Northern New Mexico’s best fall fishing destinations
As with all trips to the rivers in New Mexico this time of year, a word of caution: Check the weather conditions. Late-season monsoon rains are still possible, which can lead to flash flooding and rapidly changing conditions. Temperatures can fluctuate drastically as well, so be sure to dress in layers and protect exposed skin from cold and sun. Always remember to carry your state-issued fishing license. A year-round license is good until March 2020. Check with your local fishing outfitting service for licensing, gear and more tips.
Rio Grande between Pilar and Taos
The summer runoff for snowpack has made the water levels in the Rio Grande rather high for most of the season. Flows are starting to subside, making it a prime location for fishing south of Taos to Pilar.
Chama River between Chama and Abiquiú
Fishing downstream of Chama Dam near El Vado is great this time of year. The flows are dropping substantially. The best times to fish that portion of the river are early in the morning and later in the day.

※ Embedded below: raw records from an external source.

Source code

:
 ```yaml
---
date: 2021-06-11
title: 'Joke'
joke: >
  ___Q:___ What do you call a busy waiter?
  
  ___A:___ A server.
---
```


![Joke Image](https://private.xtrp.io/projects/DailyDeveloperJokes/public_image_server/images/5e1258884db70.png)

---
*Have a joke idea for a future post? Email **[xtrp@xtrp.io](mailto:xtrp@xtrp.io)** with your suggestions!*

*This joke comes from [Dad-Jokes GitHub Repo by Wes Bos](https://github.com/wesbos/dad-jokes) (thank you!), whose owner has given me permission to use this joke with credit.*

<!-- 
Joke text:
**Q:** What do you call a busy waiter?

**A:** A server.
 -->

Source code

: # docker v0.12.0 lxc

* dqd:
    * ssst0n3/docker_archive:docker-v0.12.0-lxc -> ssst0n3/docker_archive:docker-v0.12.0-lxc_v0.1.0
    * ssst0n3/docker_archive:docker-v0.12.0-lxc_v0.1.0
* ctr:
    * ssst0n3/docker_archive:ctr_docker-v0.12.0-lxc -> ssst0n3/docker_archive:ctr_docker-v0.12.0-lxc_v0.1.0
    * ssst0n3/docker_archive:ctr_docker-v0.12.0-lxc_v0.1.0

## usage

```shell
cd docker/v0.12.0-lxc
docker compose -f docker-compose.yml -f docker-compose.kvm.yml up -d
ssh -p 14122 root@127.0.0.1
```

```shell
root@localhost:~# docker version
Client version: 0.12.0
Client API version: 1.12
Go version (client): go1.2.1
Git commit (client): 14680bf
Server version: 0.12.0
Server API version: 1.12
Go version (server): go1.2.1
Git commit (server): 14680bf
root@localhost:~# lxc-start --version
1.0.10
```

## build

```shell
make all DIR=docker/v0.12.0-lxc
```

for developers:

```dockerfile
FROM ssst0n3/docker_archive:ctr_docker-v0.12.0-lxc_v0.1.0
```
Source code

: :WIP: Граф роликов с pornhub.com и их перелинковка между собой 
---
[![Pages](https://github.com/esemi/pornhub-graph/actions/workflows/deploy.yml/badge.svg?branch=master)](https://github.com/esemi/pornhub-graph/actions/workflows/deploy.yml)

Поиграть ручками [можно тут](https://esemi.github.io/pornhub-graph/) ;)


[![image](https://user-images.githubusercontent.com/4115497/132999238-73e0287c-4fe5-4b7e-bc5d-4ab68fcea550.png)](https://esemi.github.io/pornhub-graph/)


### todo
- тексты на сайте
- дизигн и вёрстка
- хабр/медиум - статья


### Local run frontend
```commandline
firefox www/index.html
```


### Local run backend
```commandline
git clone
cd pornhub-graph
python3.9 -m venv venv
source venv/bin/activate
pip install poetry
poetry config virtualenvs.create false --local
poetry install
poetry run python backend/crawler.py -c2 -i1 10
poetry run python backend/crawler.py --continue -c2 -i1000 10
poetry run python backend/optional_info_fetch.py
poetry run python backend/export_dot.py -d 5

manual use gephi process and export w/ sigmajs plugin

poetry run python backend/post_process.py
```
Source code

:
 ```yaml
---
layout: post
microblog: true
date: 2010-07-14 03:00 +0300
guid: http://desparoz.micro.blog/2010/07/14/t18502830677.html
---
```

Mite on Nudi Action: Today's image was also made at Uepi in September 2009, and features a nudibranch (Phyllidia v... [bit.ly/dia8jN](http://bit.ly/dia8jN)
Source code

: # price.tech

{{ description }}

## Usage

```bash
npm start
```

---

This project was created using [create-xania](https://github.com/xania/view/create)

Pecos River (Santa Fe National Forest north of the village of Pecos)
Fishing in the Pecos this time of year can be a boon if summer traffic in the area left little to be desired. Mid-morning to early afternoon is a peak time to snag some brown trout. Be mindful of spawning fish along the banks as you wade through the river. Enjoy soaking in the fall scenery.
Jemez River, south of Jemez Reservoir
Your best bet along the Jemez is early morning or late afternoon. The flows have dropped substantially. Higher elevation streams can be much colder than low-lying areas, so dress accordingly.
Cimarron River (Cimarron to Eagle Nest)
Making the 2½-hour trip from Santa Fe to the Carson National Forest and the Cimarron River can be rewarded with a handful of brown trout and some of the best scenery in the region. The entire length of the Cimarron River from Cimarron to Eagle Nest is teeming with browns this time of year.